Was mich auch schon zu meiner – höchstpersönlichen – Antwort führt: Ich denke, Disziplin ist der weitaus wichtigere Wert im kreativen Prozess. Inspiration ohne Disziplin schafft höchstens Fragmente oder heiße Luft. Disziplin ohne Inspiration schafft zumindest etwas Fertiges, das einen Nutzen stiftet – wenn auch einen durchschnittlichen (so wie die Mehrheit der Bücher im Buchladen, der Songs im Radio oder der Hauptabendfilme auf Kabel1). Glücklich ist freilich, wer mit beidem im guten Einvernehmen steht, denn das eine befruchtet das andere auf eine ganz eigene Art.

DD#36 Gut Ding will Weile haben

Blöder Satz, aber er trifft irgendwie zu. Heute ist es offiziell: Ich habe meine selbstgesteckte Deadline nicht erreicht. Destiny Dungeon wird nicht zum 1.9. fertig werden. Anlässlich dieses Eingeständnisses habe ich versucht zu analysieren, woran’s gelegen hat.

  • Zum einen habe ich mich beim Regelwerk weiter von Destiny entfernt als ursprünglich erwartet. Mit den Archetypen-Gaben habe ich eine ganz neue Baustelle aufgerissen, weil eine ganze Menge Talente neu definiert und ausbalanciert werden musste. Auch das Gold-in-Erfahrung-Umwandel-Konzept hat einiges an Balancing gebraucht, ehe es hieb- und stichfest war.
  • Ich habe viel mehr Tabellen verfasst als ursprünglich gedacht. Mittlerweile gibt es Tabellen für Schätze, Handelswaren, Zufallsereignisse, Zufallsbegegnungen, NSC-Relationen, Haar- und Augenfarbe, äußere Merkmale von NSCs, Gerüchte, Elixiere, Artefakte usw. Das sind doch etliche Tabellenseiten mehr als geplant. Geplant war nämlich gar keine.
  • Es wird ein Kapitel über Strongholds (deutsches Wort weiß ich noch nicht) geben, das mit wenigen Würfelwürfen und Werten ermöglicht, Kontore, Gildenhäuser, Burgen oder Magiertürme zu verwalten. Das ganze wird eher kompakt sein, also keine Sims-Simulation, sondern einfach zur Inspiration.
  • Ich werde einen Dungeon Creator Mechanismus inkludieren, mit dem es mit wenigen Würfelwürfen möglich sein wird, einen Zufalls-Dungeon zu skizzieren. Mit Dreidimensionalität und Wasseradern! Wenn das Projekt fertig ist und ich ein bisschen Zeit habe, film‘ ich das vielleicht ab und stell’s auf Youtube.
  • Ziemlich viel Arbeit steckt in den 27 Aufhängern, mit denen ich dem SL eine Idee geben möchte, welche Art von Abenteuer er in den einzelnen Städten inszenieren kann. Natürlich auch, um den Charakter der Städte zu unterstreichen.
  • Die Szenarien waren und sind wohl der größte Verzögerer in diesem Projekt. Das Ausarbeiten erfordert gleichzeitiges Arbeiten mit Kartenmaterial, und da ich so etwas weder in der U-Bahn, noch in der Mittagspause und auch nicht einmal am Computer tun kann (siehe DD#35), schiebe ich diesen Task bis heute erfolgreich vor mich her.
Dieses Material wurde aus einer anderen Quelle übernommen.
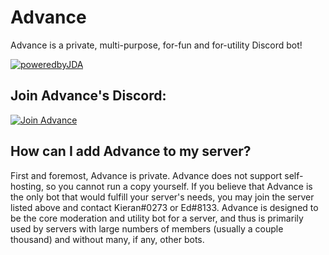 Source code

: # Advance
Advance is a private, multi-purpose, for-fun and for-utility Discord bot!<br>

[![poweredbyJDA](http://i.imgur.com/4Fhq6yQ.png)](https://github.com/DV8FromTheWorld/JDA)


## Join Advance's Discord:

[![Join Advance](https://discordapp.com/api/guilds/194001900671205378/widget.png?style=banner2)](https://discord.gg/3Ge9HNc)


## How can I add Advance to my server?

First and foremost, Advance is private. Advance does not support self-hosting, so you cannot run a copy yourself. If you believe that Advance is the only bot that would fulfill your server's needs, you may join the server listed above and contact Kieran#0273 or Ed#8133. Advance is designed to be the core moderation and utility bot for a server, and thus is primarily used by servers with large numbers of members (usually a couple thousand) and without many, if any, other bots.

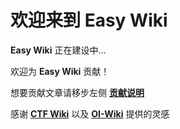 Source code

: # 欢迎来到 **Easy Wiki**

**Easy Wiki** 正在建设中...

欢迎为 **Easy Wiki** 贡献！

想要贡献文章请移步左侧 [**贡献说明**](/intro/push/)

感谢 [**CTF Wiki**](https://ctf-wiki.github.io/ctf-wiki/) 以及 [**OI-Wiki**](https://oi-wiki.org/) 提供的灵感
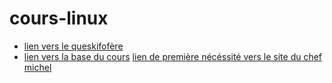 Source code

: # cours-linux

* [lien vers le queskifofère](https://github.com/LBROCHARD/cours-linux/blob/main/liste_de_choses_%C3%A0_faire.md)
* [lien vers la base du cours](https://github.com/LBROCHARD/cours-linux/blob/main/powershell.md)
[lien de première nécéssité vers le site du chef michel](https://www.chefmicheldumas.com/fr)
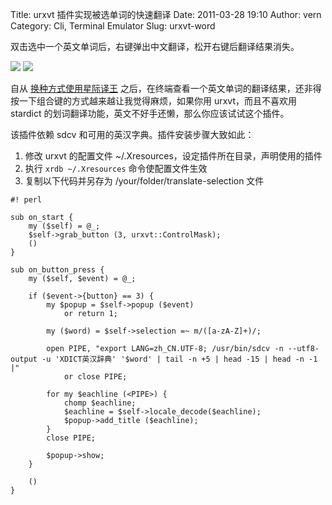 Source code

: Title: urxvt 插件实现被选单词的快速翻译
Date: 2011-03-28 19:10
Author: vern
Category: Cli, Terminal Emulator
Slug: urxvt-word

双击选中一个英文单词后，右键弹出中文翻译，松开右键后翻译结果消失。

![](http://du1abadd.org/images/2011/selection-dict-3.png)
![](http://du1abadd.org/images/2011/selection-dict-2.png)

自从
[换种方式使用星际译王](http://linuxtoy.org/archives/awesome-窗口管理器——换种方式使用星际译王.html)
之后，在终端查看一个英文单词的翻译结果，还非得按一下组合键的方式越来越让我觉得麻烦，如果你用
urxvt，而且不喜欢用 stardict
的划词翻译功能，英文不好手还懒，那么你应该试试这个插件。

该插件依赖 sdcv 和可用的英汉字典。插件安装步骤大致如此：

1.  修改 urxvt 的配置文件
    ~/.Xresources，设定插件所在目录，声明使用的插件
2.  执行 `xrdb ~/.Xresources` 命令使配置文件生效
3.  复制以下代码并另存为 /your/folder/translate-selection 文件

<!-- -->

    #! perl

    sub on_start {
        my ($self) = @_;
        $self->grab_button (3, urxvt::ControlMask);
        ()
    }

    sub on_button_press {
        my ($self, $event) = @_;

        if ($event->{button} == 3) {
            my $popup = $self->popup ($event)
                or return 1;

            my ($word) = $self->selection =~ m/([a-zA-Z]+)/;

            open PIPE, "export LANG=zh_CN.UTF-8; /usr/bin/sdcv -n --utf8-output -u 'XDICT英汉辞典' '$word' | tail -n +5 | head -15 | head -n -1 |"
                or close PIPE;

            for my $eachline (<PIPE>) {
                chomp $eachline;
                $eachline = $self->locale_decode($eachline);
                $popup->add_title ($eachline);
            }
            close PIPE;

            $popup->show;
        }

        ()
    }
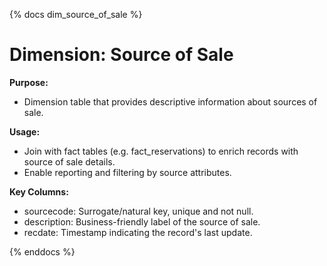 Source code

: {% docs dim_source_of_sale %}

# Dimension: Source of Sale

**Purpose:**

 - Dimension table that provides descriptive information about sources of sale.

**Usage:**

 - Join with fact tables (e.g. fact_reservations) to enrich records with source of sale details.
 - Enable reporting and filtering by source attributes.

**Key Columns:**

 - sourcecode: Surrogate/natural key, unique and not null.
 - description: Business-friendly label of the source of sale.
 - recdate: Timestamp indicating the record's last update.

{% enddocs %}
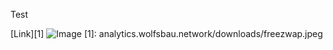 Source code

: Test

[Link][1]
 ![Image](analytics.wolfsbau.network/downloads/freezwap.jpeg) 
[1]: analytics.wolfsbau.network/downloads/freezwap.jpeg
Dann gibt es natürlich noch eine Reihe von Faktoren außerhalb des Projekts, wie z.B.

  • Meine Frau macht sich dieses Jahr selbstständig, d.h. ich werde sehr oft und sehr viel gebraucht, um ihr dabei unter die Arme zu greifen, sei es mit Mutmacher-Gesprächen, sei es mit Marketing-Strategien, Begriffsfindungen u.v.a.
  • Meine Tochter kommt dieses Jahr in die Schule. Sie braucht momentan besonders viel Zuwendung.
  • Ich habe im letzten Jahr viele neue Freundschaften geschlossen und verbringe mehr Zeit als früher, um diese zu pflegen und zu nähren.
  • Ich muss geistig bereits die Veröffentlichung von Araclia vorbereiten, die auch für dieses Jahr geplant ist.

Lessons learned:

  • Über den Sommer sollte man nicht unbedingt knapp mit seiner Zeit kalkulieren.
  • Ein Aufschlag von mindestens 25% des Aufwands für unvorhergesehene Inspirationen, die man dann doch noch unbedingt umsetzen will, ist Pflicht!
  • Mehr Meilensteine und Zwischenetappen planen und konsequent einhalten.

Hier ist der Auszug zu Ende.